(Task):
Below are some entries. Repeat exactly the lines from the one with "L4 & AT-BLC" through the one with "L5 & Turn state", and only those.

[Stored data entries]

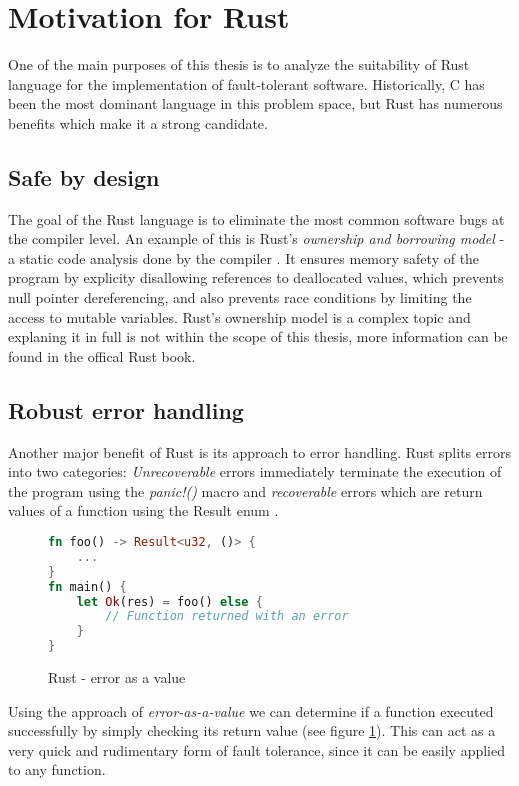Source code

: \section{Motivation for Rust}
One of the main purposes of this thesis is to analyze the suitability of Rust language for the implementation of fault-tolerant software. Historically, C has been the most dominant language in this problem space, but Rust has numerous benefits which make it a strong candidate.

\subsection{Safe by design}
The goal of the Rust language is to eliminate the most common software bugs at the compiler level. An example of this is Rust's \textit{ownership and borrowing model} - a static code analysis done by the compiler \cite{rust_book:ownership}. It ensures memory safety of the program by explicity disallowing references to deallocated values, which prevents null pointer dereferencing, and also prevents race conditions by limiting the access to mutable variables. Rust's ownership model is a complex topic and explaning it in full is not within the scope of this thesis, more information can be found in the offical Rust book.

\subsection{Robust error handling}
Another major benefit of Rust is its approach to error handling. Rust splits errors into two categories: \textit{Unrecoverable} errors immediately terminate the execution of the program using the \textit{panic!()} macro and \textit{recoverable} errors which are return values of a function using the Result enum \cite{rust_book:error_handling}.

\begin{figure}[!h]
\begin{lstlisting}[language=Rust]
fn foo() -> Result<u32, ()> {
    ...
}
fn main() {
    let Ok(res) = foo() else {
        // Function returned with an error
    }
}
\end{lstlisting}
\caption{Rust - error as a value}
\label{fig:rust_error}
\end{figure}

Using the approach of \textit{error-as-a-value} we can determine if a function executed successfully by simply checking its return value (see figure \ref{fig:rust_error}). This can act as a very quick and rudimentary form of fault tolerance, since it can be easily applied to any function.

--

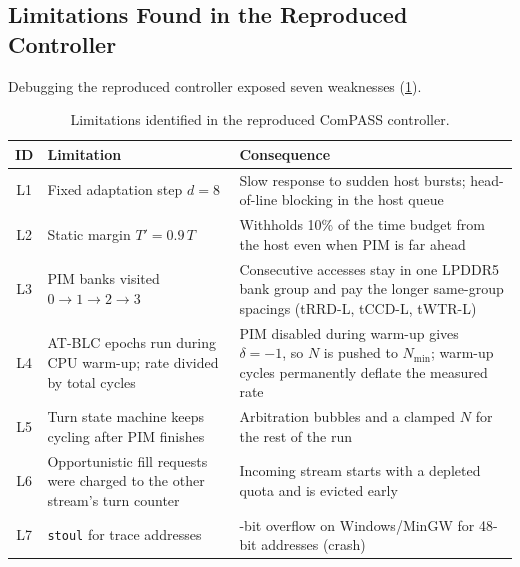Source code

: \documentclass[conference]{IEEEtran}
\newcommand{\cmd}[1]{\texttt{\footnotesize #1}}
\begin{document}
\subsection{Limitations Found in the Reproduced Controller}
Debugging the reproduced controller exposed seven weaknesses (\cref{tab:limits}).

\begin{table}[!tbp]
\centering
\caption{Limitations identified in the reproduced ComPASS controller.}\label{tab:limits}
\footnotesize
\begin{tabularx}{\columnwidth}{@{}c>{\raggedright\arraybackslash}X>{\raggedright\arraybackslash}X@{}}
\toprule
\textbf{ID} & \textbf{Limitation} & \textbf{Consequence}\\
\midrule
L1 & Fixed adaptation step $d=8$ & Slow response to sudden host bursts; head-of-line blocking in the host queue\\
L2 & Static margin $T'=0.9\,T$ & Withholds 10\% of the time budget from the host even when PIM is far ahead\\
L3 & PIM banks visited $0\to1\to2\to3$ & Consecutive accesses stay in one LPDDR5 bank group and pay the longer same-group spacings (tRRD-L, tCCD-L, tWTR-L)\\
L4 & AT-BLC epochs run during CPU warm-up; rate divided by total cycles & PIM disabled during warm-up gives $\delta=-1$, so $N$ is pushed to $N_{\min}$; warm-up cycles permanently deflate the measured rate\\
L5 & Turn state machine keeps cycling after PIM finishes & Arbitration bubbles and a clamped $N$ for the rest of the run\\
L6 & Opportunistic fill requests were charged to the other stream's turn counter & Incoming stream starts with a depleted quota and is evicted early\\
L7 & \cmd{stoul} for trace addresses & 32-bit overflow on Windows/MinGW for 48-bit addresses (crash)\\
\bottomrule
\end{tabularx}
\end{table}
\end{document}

(Completed task):
L4 & AT-BLC epochs run during CPU warm-up; rate divided by total cycles & PIM disabled during warm-up gives $\delta=-1$, so $N$ is pushed to $N_{\min}$; warm-up cycles permanently deflate the measured rate\\
L5 & Turn state machine keeps cycling after PIM finishes & Arbitration bubbles and a clamped $N$ for the rest of the run\\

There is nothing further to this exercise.